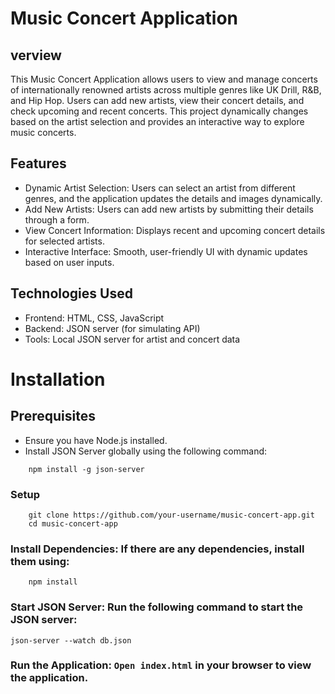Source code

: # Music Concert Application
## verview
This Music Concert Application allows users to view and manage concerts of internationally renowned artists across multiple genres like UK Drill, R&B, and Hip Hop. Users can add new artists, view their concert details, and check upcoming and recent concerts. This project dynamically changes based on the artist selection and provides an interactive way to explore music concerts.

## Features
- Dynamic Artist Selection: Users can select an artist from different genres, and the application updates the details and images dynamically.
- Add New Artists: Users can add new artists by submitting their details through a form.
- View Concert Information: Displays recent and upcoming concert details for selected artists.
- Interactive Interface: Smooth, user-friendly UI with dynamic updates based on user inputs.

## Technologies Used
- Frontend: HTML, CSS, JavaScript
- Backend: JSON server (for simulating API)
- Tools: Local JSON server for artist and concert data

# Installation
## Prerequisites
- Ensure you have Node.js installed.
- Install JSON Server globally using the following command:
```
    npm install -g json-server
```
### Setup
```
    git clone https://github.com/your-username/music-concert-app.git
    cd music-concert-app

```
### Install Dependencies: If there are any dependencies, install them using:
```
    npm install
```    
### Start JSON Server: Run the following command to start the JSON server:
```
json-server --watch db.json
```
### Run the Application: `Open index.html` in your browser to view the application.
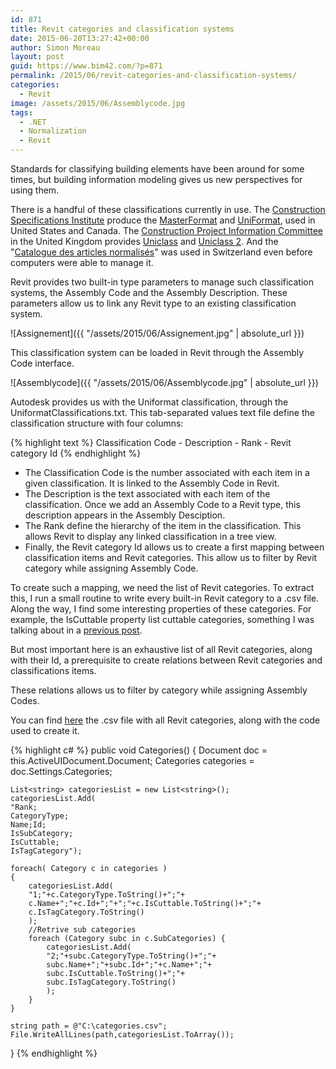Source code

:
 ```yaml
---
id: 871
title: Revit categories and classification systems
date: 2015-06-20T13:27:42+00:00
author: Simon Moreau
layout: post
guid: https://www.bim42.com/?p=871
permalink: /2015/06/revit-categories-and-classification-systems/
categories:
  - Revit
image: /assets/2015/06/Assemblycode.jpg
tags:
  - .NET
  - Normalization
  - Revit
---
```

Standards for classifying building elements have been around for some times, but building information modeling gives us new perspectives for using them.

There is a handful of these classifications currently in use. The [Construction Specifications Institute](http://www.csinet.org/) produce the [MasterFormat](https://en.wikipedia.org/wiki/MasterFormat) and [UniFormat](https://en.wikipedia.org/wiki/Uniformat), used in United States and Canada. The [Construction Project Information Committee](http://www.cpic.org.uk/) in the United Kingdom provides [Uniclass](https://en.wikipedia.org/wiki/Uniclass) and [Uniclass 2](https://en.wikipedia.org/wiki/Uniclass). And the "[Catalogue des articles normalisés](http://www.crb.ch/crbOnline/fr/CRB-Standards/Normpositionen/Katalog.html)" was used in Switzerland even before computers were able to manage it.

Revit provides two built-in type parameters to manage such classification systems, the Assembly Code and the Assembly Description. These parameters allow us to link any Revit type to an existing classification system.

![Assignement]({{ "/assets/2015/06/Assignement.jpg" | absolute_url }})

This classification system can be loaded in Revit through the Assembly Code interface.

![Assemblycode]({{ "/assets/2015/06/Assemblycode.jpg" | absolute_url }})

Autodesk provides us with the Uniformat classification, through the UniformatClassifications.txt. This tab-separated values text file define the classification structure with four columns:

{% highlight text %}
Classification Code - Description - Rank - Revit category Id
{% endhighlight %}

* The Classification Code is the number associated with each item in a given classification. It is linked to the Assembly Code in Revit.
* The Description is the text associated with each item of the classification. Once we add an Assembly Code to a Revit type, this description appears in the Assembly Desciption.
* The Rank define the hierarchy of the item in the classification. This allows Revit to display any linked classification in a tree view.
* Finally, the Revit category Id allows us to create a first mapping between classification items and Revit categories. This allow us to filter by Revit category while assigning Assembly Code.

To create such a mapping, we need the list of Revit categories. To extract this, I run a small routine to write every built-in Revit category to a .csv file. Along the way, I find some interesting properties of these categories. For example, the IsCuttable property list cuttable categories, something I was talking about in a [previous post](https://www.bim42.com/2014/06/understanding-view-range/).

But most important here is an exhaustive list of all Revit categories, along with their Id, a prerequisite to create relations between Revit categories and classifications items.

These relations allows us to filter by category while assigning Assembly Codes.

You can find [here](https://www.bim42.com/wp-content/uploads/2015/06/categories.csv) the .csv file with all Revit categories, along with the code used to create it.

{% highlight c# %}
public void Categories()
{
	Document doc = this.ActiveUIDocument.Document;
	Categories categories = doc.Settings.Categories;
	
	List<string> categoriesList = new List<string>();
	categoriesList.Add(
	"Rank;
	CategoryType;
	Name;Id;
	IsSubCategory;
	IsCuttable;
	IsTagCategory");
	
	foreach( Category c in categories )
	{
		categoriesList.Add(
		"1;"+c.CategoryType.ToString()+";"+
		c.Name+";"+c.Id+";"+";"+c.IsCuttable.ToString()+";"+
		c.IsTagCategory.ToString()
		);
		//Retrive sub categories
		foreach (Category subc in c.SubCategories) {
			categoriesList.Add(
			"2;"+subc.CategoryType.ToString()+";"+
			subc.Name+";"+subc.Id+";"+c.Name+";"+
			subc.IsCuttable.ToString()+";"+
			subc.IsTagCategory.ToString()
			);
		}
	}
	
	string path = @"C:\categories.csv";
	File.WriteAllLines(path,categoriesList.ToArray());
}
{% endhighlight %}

= = = = = = =

» **Your goal**:
Print the data word for word and omit the pictures.

» **Expected answer**:
Source code

: # Music Concert Application
## verview
This Music Concert Application allows users to view and manage concerts of internationally renowned artists across multiple genres like UK Drill, R&B, and Hip Hop. Users can add new artists, view their concert details, and check upcoming and recent concerts. This project dynamically changes based on the artist selection and provides an interactive way to explore music concerts.

## Features
- Dynamic Artist Selection: Users can select an artist from different genres, and the application updates the details and images dynamically.
- Add New Artists: Users can add new artists by submitting their details through a form.
- View Concert Information: Displays recent and upcoming concert details for selected artists.
- Interactive Interface: Smooth, user-friendly UI with dynamic updates based on user inputs.

## Technologies Used
- Frontend: HTML, CSS, JavaScript
- Backend: JSON server (for simulating API)
- Tools: Local JSON server for artist and concert data

# Installation
## Prerequisites
- Ensure you have Node.js installed.
- Install JSON Server globally using the following command:
```
    npm install -g json-server
```
### Setup
```
    git clone https://github.com/your-username/music-concert-app.git
    cd music-concert-app

```
### Install Dependencies: If there are any dependencies, install them using:
```
    npm install
```    
### Start JSON Server: Run the following command to start the JSON server:
```
json-server --watch db.json
```
### Run the Application: `Open index.html` in your browser to view the application.
Source code

:
 ```yaml
---
id: 871
title: Revit categories and classification systems
date: 2015-06-20T13:27:42+00:00
author: Simon Moreau
layout: post
guid: https://www.bim42.com/?p=871
permalink: /2015/06/revit-categories-and-classification-systems/
categories:
  - Revit
image: /assets/2015/06/Assemblycode.jpg
tags:
  - .NET
  - Normalization
  - Revit
---
```

Standards for classifying building elements have been around for some times, but building information modeling gives us new perspectives for using them.

There is a handful of these classifications currently in use. The [Construction Specifications Institute](http://www.csinet.org/) produce the [MasterFormat](https://en.wikipedia.org/wiki/MasterFormat) and [UniFormat](https://en.wikipedia.org/wiki/Uniformat), used in United States and Canada. The [Construction Project Information Committee](http://www.cpic.org.uk/) in the United Kingdom provides [Uniclass](https://en.wikipedia.org/wiki/Uniclass) and [Uniclass 2](https://en.wikipedia.org/wiki/Uniclass). And the "[Catalogue des articles normalisés](http://www.crb.ch/crbOnline/fr/CRB-Standards/Normpositionen/Katalog.html)" was used in Switzerland even before computers were able to manage it.

Revit provides two built-in type parameters to manage such classification systems, the Assembly Code and the Assembly Description. These parameters allow us to link any Revit type to an existing classification system.

![Assignement]({{ "/assets/2015/06/Assignement.jpg" | absolute_url }})

This classification system can be loaded in Revit through the Assembly Code interface.

![Assemblycode]({{ "/assets/2015/06/Assemblycode.jpg" | absolute_url }})

Autodesk provides us with the Uniformat classification, through the UniformatClassifications.txt. This tab-separated values text file define the classification structure with four columns:

{% highlight text %}
Classification Code - Description - Rank - Revit category Id
{% endhighlight %}

* The Classification Code is the number associated with each item in a given classification. It is linked to the Assembly Code in Revit.
* The Description is the text associated with each item of the classification. Once we add an Assembly Code to a Revit type, this description appears in the Assembly Desciption.
* The Rank define the hierarchy of the item in the classification. This allows Revit to display any linked classification in a tree view.
* Finally, the Revit category Id allows us to create a first mapping between classification items and Revit categories. This allow us to filter by Revit category while assigning Assembly Code.

To create such a mapping, we need the list of Revit categories. To extract this, I run a small routine to write every built-in Revit category to a .csv file. Along the way, I find some interesting properties of these categories. For example, the IsCuttable property list cuttable categories, something I was talking about in a [previous post](https://www.bim42.com/2014/06/understanding-view-range/).

But most important here is an exhaustive list of all Revit categories, along with their Id, a prerequisite to create relations between Revit categories and classifications items.

These relations allows us to filter by category while assigning Assembly Codes.

You can find [here](https://www.bim42.com/wp-content/uploads/2015/06/categories.csv) the .csv file with all Revit categories, along with the code used to create it.

{% highlight c# %}
public void Categories()
{
	Document doc = this.ActiveUIDocument.Document;
	Categories categories = doc.Settings.Categories;
	
	List<string> categoriesList = new List<string>();
	categoriesList.Add(
	"Rank;
	CategoryType;
	Name;Id;
	IsSubCategory;
	IsCuttable;
	IsTagCategory");
	
	foreach( Category c in categories )
	{
		categoriesList.Add(
		"1;"+c.CategoryType.ToString()+";"+
		c.Name+";"+c.Id+";"+";"+c.IsCuttable.ToString()+";"+
		c.IsTagCategory.ToString()
		);
		//Retrive sub categories
		foreach (Category subc in c.SubCategories) {
			categoriesList.Add(
			"2;"+subc.CategoryType.ToString()+";"+
			subc.Name+";"+subc.Id+";"+c.Name+";"+
			subc.IsCuttable.ToString()+";"+
			subc.IsTagCategory.ToString()
			);
		}
	}
	
	string path = @"C:\categories.csv";
	File.WriteAllLines(path,categoriesList.ToArray());
}
{% endhighlight %}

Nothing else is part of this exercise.